Commissioner Emma Bonino of Italy told a news conference after
returning from a tour of refugee camps in the Bosnian town of
Tuzla that 100,000 people, mostly Moslems and some Croats, were
"at risk" in the Safe Areas of Zepa, Gorazde and Bihac.
Bonino is the European Union's Commissioner for Humanitarian
Aid, as well as Consumer Affairs and Fisheries.
"The international community has to make a choice," she said.
"Either we decide that we will protect these areas, which is the
task for which we are there, or I think the international
community has at least to have the courage to go and try to help
them leave the zones before they are killed, raped, etc."
Bonino said the world should start formulating a plan for
refugees in the event more safe areas fall to Bosnian Serbs.
"I wouldn't like to find ourselves with 100,000 people coming
from everywhere without any plan being established before that,"
she said. "If we are to resettle them inside Bosnia or we have to
find other solutions, this has to be carefully studied."
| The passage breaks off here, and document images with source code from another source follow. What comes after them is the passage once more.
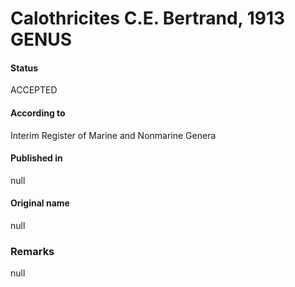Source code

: # Calothricites C.E. Bertrand, 1913 GENUS

#### Status
ACCEPTED

#### According to
Interim Register of Marine and Nonmarine Genera

#### Published in
null

#### Original name
null

### Remarks
null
About 23,000 Moslem refugees arrived in government-held
territory around Tuzla after being expelled from the eastern
enclave of Srebrenica in a wave of "ethnic cleansing". Most are
women, children and the elderly.
Refugees have told reporters of young women being taken off by
Serb convoys and of men being slaughtered. U.N. officials are
gathering information from refugees about alleged war crimes.